>   >  コスパ最高! RICOH THETA Z1を利用した ACES対応HDRI制作フロー<2>現像からスティッチ処理まで
コスパ最高! RICOH THETA Z1を利用した ACES対応HDRI制作フロー<2>現像からスティッチ処理まで

コスパ最高! RICOH THETA Z1を利用した ACES対応HDRI制作フロー<2>現像からスティッチ処理まで

<STEP 4>HDR化処理

CGSLABのブログ記事ではHDRI Haven提供のHDR-Mergeを使用しましたが、今回はHDR統合がどういう処理かもふまえNUKEを利用したHDR化処理ツールを作成しました。こちらも配布データとなっております。
また、この方法で作成した場合EV値を基に全体の明るさ調整ができるため、バックプレートとの整合性もとりやすくなっています。ここでの処理はカメラレスポンスカーブ等の計算はしていないため、適切な現像処理をされ色も含め、リニアライズされた画像が前提となりますので注意してください(※画像の自動差し替えやバッチ処理など、必要に応じてカスタムして活用ください)。
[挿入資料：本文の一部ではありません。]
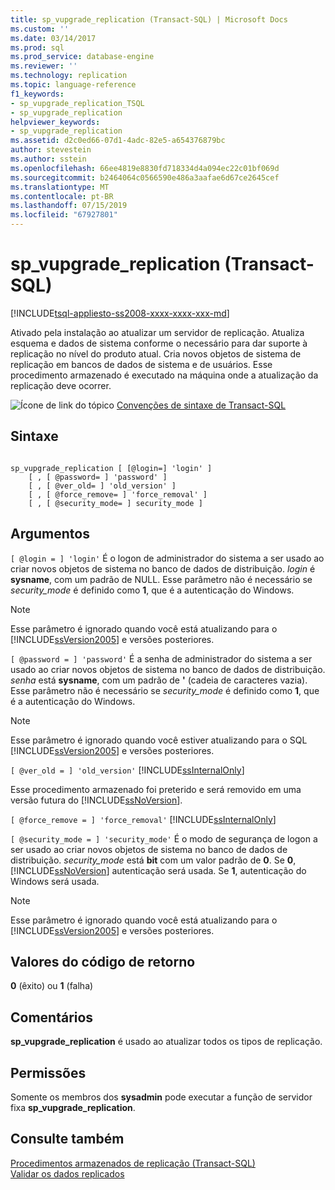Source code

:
 ```yaml
---
title: sp_vupgrade_replication (Transact-SQL) | Microsoft Docs
ms.custom: ''
ms.date: 03/14/2017
ms.prod: sql
ms.prod_service: database-engine
ms.reviewer: ''
ms.technology: replication
ms.topic: language-reference
f1_keywords:
- sp_vupgrade_replication_TSQL
- sp_vupgrade_replication
helpviewer_keywords:
- sp_vupgrade_replication
ms.assetid: d2c0ed66-07d1-4adc-82e5-a654376879bc
author: stevestein
ms.author: sstein
ms.openlocfilehash: 66ee4819e8830fd718334d4a094ec22c01bf069d
ms.sourcegitcommit: b2464064c0566590e486a3aafae6d67ce2645cef
ms.translationtype: MT
ms.contentlocale: pt-BR
ms.lasthandoff: 07/15/2019
ms.locfileid: "67927801"
---
```

# <a name="spvupgradereplication-transact-sql"></a>sp_vupgrade_replication (Transact-SQL)
[!INCLUDE[tsql-appliesto-ss2008-xxxx-xxxx-xxx-md](../../includes/tsql-appliesto-ss2008-xxxx-xxxx-xxx-md.md)]

  Ativado pela instalação ao atualizar um servidor de replicação. Atualiza esquema e dados de sistema conforme o necessário para dar suporte à replicação no nível do produto atual. Cria novos objetos de sistema de replicação em bancos de dados de sistema e de usuários. Esse procedimento armazenado é executado na máquina onde a atualização da replicação deve ocorrer.  
  
 ![Ícone de link do tópico](../../database-engine/configure-windows/media/topic-link.gif "Ícone de link do tópico") [Convenções de sintaxe de Transact-SQL](../../t-sql/language-elements/transact-sql-syntax-conventions-transact-sql.md)  
  
## <a name="syntax"></a>Sintaxe  
  
```  
  
sp_vupgrade_replication [ [@login=] 'login' ]  
    [ , [ @password= ] 'password' ]  
    [ , [ @ver_old= ] 'old_version' ]  
    [ , [ @force_remove= ] 'force_removal' ]  
    [ , [ @security_mode= ] security_mode ]  
```  
  
## <a name="arguments"></a>Argumentos  
`[ @login = ] 'login'` É o logon de administrador do sistema a ser usado ao criar novos objetos de sistema no banco de dados de distribuição. *login* é **sysname**, com um padrão de NULL. Esse parâmetro não é necessário se *security_mode* é definido como **1**, que é a autenticação do Windows.  
  
> [!NOTE]  
>  Esse parâmetro é ignorado quando você está atualizando para o [!INCLUDE[ssVersion2005](../../includes/ssversion2005-md.md)] e versões posteriores.  
  
`[ @password = ] 'password'` É a senha de administrador do sistema a ser usado ao criar novos objetos de sistema no banco de dados de distribuição. *senha* está **sysname**, com um padrão de **'** (cadeia de caracteres vazia). Esse parâmetro não é necessário se *security_mode* é definido como **1**, que é a autenticação do Windows.  
  
> [!NOTE]  
>  Esse parâmetro é ignorado quando você estiver atualizando para o SQL [!INCLUDE[ssVersion2005](../../includes/ssversion2005-md.md)] e versões posteriores.  
  
`[ @ver_old = ] 'old_version'` [!INCLUDE[ssInternalOnly](../../includes/ssinternalonly-md.md)]  
  
 Esse procedimento armazenado foi preterido e será removido em uma versão futura do [!INCLUDE[ssNoVersion](../../includes/ssnoversion-md.md)].  
  
`[ @force_remove = ] 'force_removal'` [!INCLUDE[ssInternalOnly](../../includes/ssinternalonly-md.md)]  
  
`[ @security_mode = ] 'security_mode'` É o modo de segurança de logon a ser usado ao criar novos objetos de sistema no banco de dados de distribuição. *security_mode* está **bit** com um valor padrão de **0**. Se **0**, [!INCLUDE[ssNoVersion](../../includes/ssnoversion-md.md)] autenticação será usada. Se **1**, autenticação do Windows será usada.  
  
> [!NOTE]  
>  Esse parâmetro é ignorado quando você está atualizando para o [!INCLUDE[ssVersion2005](../../includes/ssversion2005-md.md)] e versões posteriores.  
  
## <a name="return-code-values"></a>Valores do código de retorno  
 **0** (êxito) ou **1** (falha)  
  
## <a name="remarks"></a>Comentários  
 **sp_vupgrade_replication** é usado ao atualizar todos os tipos de replicação.  
  
## <a name="permissions"></a>Permissões  
 Somente os membros dos **sysadmin** pode executar a função de servidor fixa **sp_vupgrade_replication**.  
  
## <a name="see-also"></a>Consulte também  
 [Procedimentos armazenados de replicação &#40;Transact-SQL&#41;](../../relational-databases/system-stored-procedures/replication-stored-procedures-transact-sql.md)   
 [Validar os dados replicados](../../relational-databases/replication/validate-data-at-the-subscriber.md)  
  
  
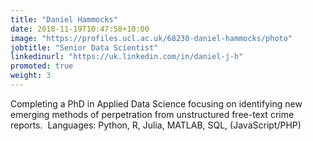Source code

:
 ```yaml
---
title: "Daniel Hammocks"
date: 2018-11-19T10:47:58+10:00
image: "https://profiles.ucl.ac.uk/68230-daniel-hammocks/photo"
jobtitle: "Senior Data Scientist"
linkedinurl: "https://uk.linkedin.com/in/daniel-j-h"
promoted: true
weight: 3
---
```



Completing a PhD in Applied Data Science focusing on identifying new emerging methods of perpetration from unstructured free-text crime reports.
 ​
Languages: Python, R, Julia, MATLAB, SQL, (JavaScript/PHP)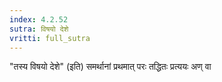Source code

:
 ```yaml
---
index: 4.2.52
sutra: विषयो देशे
vritti: full_sutra
---
```


"तस्य विषयो देशे" (इति) समर्थानां प्रथमात् परः तद्धितः प्रत्ययः अण् वा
「NukeHDRIMerge.nk」を開くと図のような3つのグループに分かれています



<1>Project Settings

「NukeHDRIMerge.nk」では以下の画像のようにProject Settingsを変更しています。



<2>HDR Merge処理

現像したTIFFを読み込み「HDRI_Merge」ノードに接続します。インプット順は明るい画像順に[In1]から接続してください。読み込むTIFFは、16bitにて書き出しているのでProject Settingsにより「Rec.2020 Camera」にて読み込まれます(※現像時の「REC2020(Rec709 Gamma)」と同一)。現像処理と読み込みに問題がなければ接続するだけでHDR画像となっています。露出オーバーしている画像は接続しても意味がなく、黒浮きなど線形性破綻の原因にもなりますので注意しましょう。



<3>適正露出補正

「HDRI_Merge」ノードの"EV"パラメータが無効の場合、完全に白飛びした画像となりますが、このデータがまさに現実の輝度値と一致しているのでフィジカルカメラに適正なカメラ設定をして使う場合は適正なデータとなります。フィジカルカメラは使用しない場合は、汎用的に使えるように事前にバックプレートの露出に合わせて「HDRI_Merge」ノードのEV値を調整します。もしバックプレートの合成がない場合は、見た目合わせでも問題ないでしょう。

または「Exposure HDRI」ノードを使うと、別途EV値/任意のカメラ設定値/バックプレートなど外部のメタデータのいずれかの設定でEV値を調整することが可能です。先述した「撮影時のコツ」の"リファレンス撮影について"の説明のように、時間がなくチャートなどをオートで1枚で撮影している場合現像は同様にしておき、「Exposure HDRI」ノードを使用にすることでメタデータを基に露出バランスが簡単に一致します。
※これでチャートのみマスクしてHDR画像と統合すれば問題ありません。ホワイトバランスは現像時に合わせていない場合はずれる可能性があります



<4>太陽の追加処理

「HDRIMerge」のSunタブまたは「AddSun」ノードで太陽の追加・補完処理が簡易的に行えます。基本的にはレンダリングテストをしてみてから調整が必要なので、3D上で追加ライトによる調整の方が容易でしょう。その場合は、既存の光源に追加でライトを置くか、既存の光源を消してCGのライトのみになると思います。ただ、様々なソフト間で使う場合は、事前に画像で調整してく方が取り回しが良いはずです。

PANORAMIC HDRI - ABSOLUTE LUMINANCE CALIBRATION
www.nukepedia.com/gizmos/colour/panoramic_hdri_absolute_luminance_calibration

光源の調整はHDRIの全体の明るさはすでに適切なはずなので変更せずに、一緒に撮影しているカラーチャートやグレーボールがCG上のものと一致するように光源強度、色を調整します。それらの指標がない場合は、影との対比を見て調整していきましょう。